• [GIVEN ENTRIES]:
========================

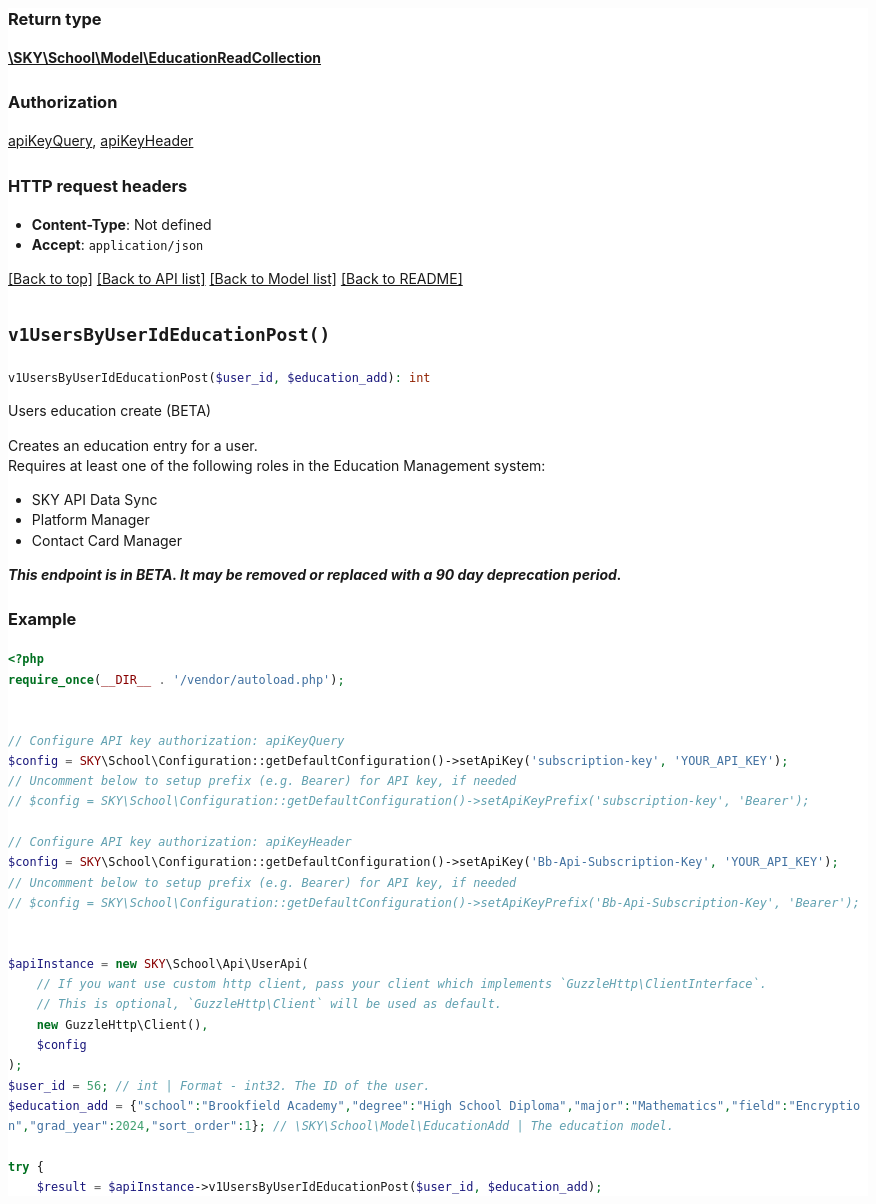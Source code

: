 ### Return type

[**\SKY\School\Model\EducationReadCollection**](../Model/EducationReadCollection.md)

### Authorization

[apiKeyQuery](../../README.md#apiKeyQuery), [apiKeyHeader](../../README.md#apiKeyHeader)

### HTTP request headers

- **Content-Type**: Not defined
- **Accept**: `application/json`

[[Back to top]](#) [[Back to API list]](../../README.md#endpoints)
[[Back to Model list]](../../README.md#models)
[[Back to README]](../../README.md)

## `v1UsersByUserIdEducationPost()`

```php
v1UsersByUserIdEducationPost($user_id, $education_add): int
```

Users education create (BETA)

Creates an education entry for a user. <br />  Requires at least one of the following roles in the Education Management system:  <ul><li>SKY API Data Sync</li><li>Platform Manager</li><li>Contact Card Manager</li></ul>  ***This endpoint is in BETA. It may be removed or replaced with a 90 day deprecation period.***

### Example

```php
<?php
require_once(__DIR__ . '/vendor/autoload.php');


// Configure API key authorization: apiKeyQuery
$config = SKY\School\Configuration::getDefaultConfiguration()->setApiKey('subscription-key', 'YOUR_API_KEY');
// Uncomment below to setup prefix (e.g. Bearer) for API key, if needed
// $config = SKY\School\Configuration::getDefaultConfiguration()->setApiKeyPrefix('subscription-key', 'Bearer');

// Configure API key authorization: apiKeyHeader
$config = SKY\School\Configuration::getDefaultConfiguration()->setApiKey('Bb-Api-Subscription-Key', 'YOUR_API_KEY');
// Uncomment below to setup prefix (e.g. Bearer) for API key, if needed
// $config = SKY\School\Configuration::getDefaultConfiguration()->setApiKeyPrefix('Bb-Api-Subscription-Key', 'Bearer');


$apiInstance = new SKY\School\Api\UserApi(
    // If you want use custom http client, pass your client which implements `GuzzleHttp\ClientInterface`.
    // This is optional, `GuzzleHttp\Client` will be used as default.
    new GuzzleHttp\Client(),
    $config
);
$user_id = 56; // int | Format - int32. The ID of the user.
$education_add = {"school":"Brookfield Academy","degree":"High School Diploma","major":"Mathematics","field":"Encryption","grad_year":2024,"sort_order":1}; // \SKY\School\Model\EducationAdd | The education model.

try {
    $result = $apiInstance->v1UsersByUserIdEducationPost($user_id, $education_add);
```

========================

• [ACTIVITY]:
Please find out how many lines of the material contain the string "BETA" and answer with the count alone.

• [YOUR RESPONSE]:
2